Summer in the Invisible City
- Pages: 320 Pages
- Publisher: Penguin Young Readers Group
- Imprint: Dial Books
- ISBN: 9780698168831
An Excerpt From
Summer in the Invisible City
Chapter 1
Memories are like plants: if you care for them, they grow. I’ve relived this one night so many times that what was once just a sapling has now become a tree, its roots twisting deep into the dirt.
I was standing on the roof at a New Year’s Eve party during winter break of tenth grade. It was below freezing, but we stayed outside anyway because up there we could be reckless and loud. And sometimes the cold feels good, the way it holds your heart in its claws.
Below me, the city spread out in all directions. Sparkling lights lined up in the neat rows of Manhattan, and the bridges to Queens and Brooklyn draped like beaded necklaces across the glassy East River. Looking at New York from above at night is like looking at a galaxy full of stars.
“This is the best.”
I turned and Noah Bearman was standing next to me. A lock of dark hair fell helplessly across his face, grazing the top of his sharp cheekbone and covering one of his dark eyes. He was wearing a sweatshirt that looked nowhere near warm enough. His hands were shoved into his pockets and his shoulders were hiked up to his ears, like maybe his muscles were cramping from the cold.
“What is?” I asked, trying to act like it was normal that he would be talking to me.
“This,” he said, looking at the view.
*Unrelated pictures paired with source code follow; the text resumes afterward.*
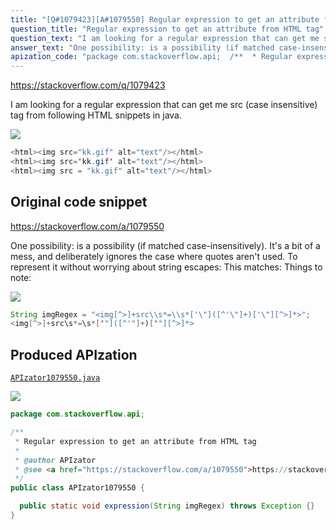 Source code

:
 ```yaml
---
title: "[Q#1079423][A#1079550] Regular expression to get an attribute from HTML tag"
question_title: "Regular expression to get an attribute from HTML tag"
question_text: "I am looking for a regular expression that can get me src (case insensitive) tag from following HTML snippets in java."
answer_text: "One possibility: is a possibility (if matched case-insensitively). It's a bit of a mess, and deliberately ignores the case where quotes aren't used. To represent it without worrying about string escapes: This matches: Things to note:"
apization_code: "package com.stackoverflow.api;  /**  * Regular expression to get an attribute from HTML tag  *  * @author APIzator  * @see <a href=\"https://stackoverflow.com/a/1079550\">https://stackoverflow.com/a/1079550</a>  */ public class APIzator1079550 {    public static void expression(String imgRegex) throws Exception {} }"
---
```


https://stackoverflow.com/q/1079423

I am looking for a regular expression that can get me src (case insensitive) tag from following HTML snippets in java.


<div class="code-logo"><img src="/stackoverflow.png" /></div>

```java
<html><img src="kk.gif" alt="text"/></html>
<html><img src='kk.gif' alt="text"/></html>
<html><img src = "kk.gif" alt="text"/></html>
```


## Original code snippet

https://stackoverflow.com/a/1079550

One possibility:
is a possibility (if matched case-insensitively). It&#x27;s a bit of a mess, and deliberately ignores the case where quotes aren&#x27;t used. To represent it without worrying about string escapes:
This matches:
Things to note:

<div class="code-logo"><img src="/stackoverflow.png" /></div>

```java
String imgRegex = "<img[^>]+src\\s*=\\s*['\"]([^'\"]+)['\"][^>]*>";
<img[^>]+src\s*=\s*['"]([^'"]+)['"][^>]*>
```

## Produced APIzation

[`APIzator1079550.java`](https://github.com/pasqualesalza/apization/raw/main/data/search/APIzator1079550.java)

<div class="code-logo"><img src="/apizator.png" /></div>

```java
package com.stackoverflow.api;

/**
 * Regular expression to get an attribute from HTML tag
 *
 * @author APIzator
 * @see <a href="https://stackoverflow.com/a/1079550">https://stackoverflow.com/a/1079550</a>
 */
public class APIzator1079550 {

  public static void expression(String imgRegex) throws Exception {}
}

```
His breath froze when he spoke, making icy, geometric shapes in the night air.
I pulled a cigarette out of my pack and lit it. I hate smoking, but I thought it made me look cool. If Willa were there, she would have made me put it out. I sucked hard, hoping I seemed experienced.
He watched as I took a drag and then asked, “Can I get one of those?”
“Sure,” I said. I held the pack out to him.
He paused before taking a cigarette, and I willed myself not to stare at him. Still, I couldn’t help notice the way the winter air had made his full lips even redder, and how it had turned his nose adorably pink.
“Which one do I want?” he murmured.
“What do you mean? They’re all the same,” I replied, confused.
He looked at me and his eyes twinkled. “Are they?”
Noah kept his eyes glued to mine as he reached into the pack and pulled out all the cigarettes. Then, he stuffed them all in his mouth so that they stuck out in every direction like crazy teeth. The whole time he kept looking at me.
I said, “Those are my cigarettes. They’re expensive. Don’t waste them.”
Noah didn’t answer me. He couldn’t speak anyway, with his mouth full of cigarettes. He held out his hand for my lighter and I gave it to him. He flicked it on and wiped the flame across the tips of the cigarettes, torching them all. They lit up at once.
I was aware that Noah was doing something so strange and twisted that it verged on being mean. But he was trying to tell me something. And anything Noah Bearman wanted to tell me, I wanted to know.
“What are you doing?” I asked, my voice tiny now.
He reached up and took the cigarettes out of his mouth, grabbing them with his full fist. Then he dropped them on the ground and stomped on them.
“I just did you a favor,” he said. “Don’t be mad.”
“I am mad.” I pouted. But I wasn’t.
“I’m Noah,” he said, as if I didn’t know who he was.
“I’m Sadie,” I told him.
“So the girl with the red jacket has a name.”
Noah Bearman wondered about my name?
An icy wind howled, licking across the roof and whipping against us so hard that I had to turn my back on it and cower.
“You’re shivering,” he said, tapping my elbow with his own.
Even with the fabric of his sweatshirt and the thick wool of my coat between us, and even though it was just his elbow knocking against mine, Noah’s touch made the cold night turn hot.
“Come on,” he said. “Let’s go inside.”
So we did.
In some ways, it doesn’t matter what happened next, or back at school, or in the year and a half since then. That night was perfect and I’ll always have it. I’ll hold on to the memory tight as I want, because it’s mine.